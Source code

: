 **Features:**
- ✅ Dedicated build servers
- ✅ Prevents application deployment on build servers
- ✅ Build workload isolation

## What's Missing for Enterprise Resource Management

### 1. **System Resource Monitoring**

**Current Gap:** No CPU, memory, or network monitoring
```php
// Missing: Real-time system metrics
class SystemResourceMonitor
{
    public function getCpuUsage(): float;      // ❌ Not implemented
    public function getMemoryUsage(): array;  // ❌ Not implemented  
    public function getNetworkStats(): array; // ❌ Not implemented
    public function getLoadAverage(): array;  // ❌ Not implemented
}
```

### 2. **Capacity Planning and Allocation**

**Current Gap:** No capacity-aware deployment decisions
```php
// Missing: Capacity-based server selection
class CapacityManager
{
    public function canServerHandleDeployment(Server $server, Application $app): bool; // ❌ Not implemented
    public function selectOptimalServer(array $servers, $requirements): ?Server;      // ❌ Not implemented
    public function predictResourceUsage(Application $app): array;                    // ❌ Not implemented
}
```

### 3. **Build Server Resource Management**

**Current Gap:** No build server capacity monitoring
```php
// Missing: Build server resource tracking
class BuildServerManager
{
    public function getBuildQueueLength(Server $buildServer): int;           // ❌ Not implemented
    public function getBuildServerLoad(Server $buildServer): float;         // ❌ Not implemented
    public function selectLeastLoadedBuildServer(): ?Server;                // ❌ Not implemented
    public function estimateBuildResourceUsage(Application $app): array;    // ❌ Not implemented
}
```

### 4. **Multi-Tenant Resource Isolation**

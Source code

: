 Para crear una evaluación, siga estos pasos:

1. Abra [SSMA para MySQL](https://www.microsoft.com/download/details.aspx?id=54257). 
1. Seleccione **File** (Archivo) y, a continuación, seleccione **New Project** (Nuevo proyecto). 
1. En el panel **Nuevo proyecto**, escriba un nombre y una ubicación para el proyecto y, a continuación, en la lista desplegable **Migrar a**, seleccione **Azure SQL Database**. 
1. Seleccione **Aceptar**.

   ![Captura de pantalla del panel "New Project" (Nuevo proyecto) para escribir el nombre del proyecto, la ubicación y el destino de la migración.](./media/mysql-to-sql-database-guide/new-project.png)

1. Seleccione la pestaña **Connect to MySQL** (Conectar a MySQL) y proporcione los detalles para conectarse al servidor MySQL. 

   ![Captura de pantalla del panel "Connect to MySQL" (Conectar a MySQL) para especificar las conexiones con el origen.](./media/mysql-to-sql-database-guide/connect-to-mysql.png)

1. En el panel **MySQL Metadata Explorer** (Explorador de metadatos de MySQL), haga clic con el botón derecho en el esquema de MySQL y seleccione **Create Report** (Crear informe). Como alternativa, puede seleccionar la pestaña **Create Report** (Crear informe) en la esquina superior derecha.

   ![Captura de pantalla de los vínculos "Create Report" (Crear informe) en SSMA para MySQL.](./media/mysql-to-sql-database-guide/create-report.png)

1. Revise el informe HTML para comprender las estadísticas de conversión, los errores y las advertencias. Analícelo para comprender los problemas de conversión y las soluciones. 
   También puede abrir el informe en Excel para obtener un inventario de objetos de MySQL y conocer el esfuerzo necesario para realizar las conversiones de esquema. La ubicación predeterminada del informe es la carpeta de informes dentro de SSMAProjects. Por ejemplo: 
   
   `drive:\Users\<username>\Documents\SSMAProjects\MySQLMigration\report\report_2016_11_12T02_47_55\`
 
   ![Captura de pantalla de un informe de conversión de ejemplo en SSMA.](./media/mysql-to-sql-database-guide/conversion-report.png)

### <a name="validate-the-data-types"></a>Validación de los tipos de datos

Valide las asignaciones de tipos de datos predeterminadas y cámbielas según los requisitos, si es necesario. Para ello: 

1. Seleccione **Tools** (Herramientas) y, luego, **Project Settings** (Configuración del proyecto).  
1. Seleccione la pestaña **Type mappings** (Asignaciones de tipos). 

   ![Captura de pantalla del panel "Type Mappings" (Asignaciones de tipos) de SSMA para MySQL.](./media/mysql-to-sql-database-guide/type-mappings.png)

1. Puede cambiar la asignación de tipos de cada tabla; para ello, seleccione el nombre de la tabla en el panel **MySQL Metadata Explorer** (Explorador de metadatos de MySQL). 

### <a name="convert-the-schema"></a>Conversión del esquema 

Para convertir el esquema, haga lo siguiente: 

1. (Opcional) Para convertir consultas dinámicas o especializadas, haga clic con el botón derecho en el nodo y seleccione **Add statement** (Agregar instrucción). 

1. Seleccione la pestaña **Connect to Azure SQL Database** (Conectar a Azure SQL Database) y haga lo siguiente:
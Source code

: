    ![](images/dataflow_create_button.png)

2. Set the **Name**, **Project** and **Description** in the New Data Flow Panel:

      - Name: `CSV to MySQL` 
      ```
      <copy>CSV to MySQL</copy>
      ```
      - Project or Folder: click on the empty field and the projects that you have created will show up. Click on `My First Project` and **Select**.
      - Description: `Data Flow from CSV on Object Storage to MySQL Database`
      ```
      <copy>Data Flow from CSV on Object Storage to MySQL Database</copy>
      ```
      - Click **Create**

■ **WHAT TO WORK ON**
What is needed is an exact copy of the lines from the start of the listing through the line where "Para crear una" sits, please, both end lines included and nothing more.

■ **THE ANSWER**
Source code

: **Features:**
- ✅ Dedicated build servers
- ✅ Prevents application deployment on build servers
- ✅ Build workload isolation

## What's Missing for Enterprise Resource Management

### 1. **System Resource Monitoring**

**Current Gap:** No CPU, memory, or network monitoring
```php
// Missing: Real-time system metrics
class SystemResourceMonitor
{
    public function getCpuUsage(): float;      // ❌ Not implemented
    public function getMemoryUsage(): array;  // ❌ Not implemented  
    public function getNetworkStats(): array; // ❌ Not implemented
    public function getLoadAverage(): array;  // ❌ Not implemented
}
```

### 2. **Capacity Planning and Allocation**

**Current Gap:** No capacity-aware deployment decisions
```php
// Missing: Capacity-based server selection
class CapacityManager
{
    public function canServerHandleDeployment(Server $server, Application $app): bool; // ❌ Not implemented
    public function selectOptimalServer(array $servers, $requirements): ?Server;      // ❌ Not implemented
    public function predictResourceUsage(Application $app): array;                    // ❌ Not implemented
}
```

### 3. **Build Server Resource Management**

**Current Gap:** No build server capacity monitoring
```php
// Missing: Build server resource tracking
class BuildServerManager
{
    public function getBuildQueueLength(Server $buildServer): int;           // ❌ Not implemented
    public function getBuildServerLoad(Server $buildServer): float;         // ❌ Not implemented
    public function selectLeastLoadedBuildServer(): ?Server;                // ❌ Not implemented
    public function estimateBuildResourceUsage(Application $app): array;    // ❌ Not implemented
}
```

### 4. **Multi-Tenant Resource Isolation**

Source code

: Para crear una evaluación, siga estos pasos:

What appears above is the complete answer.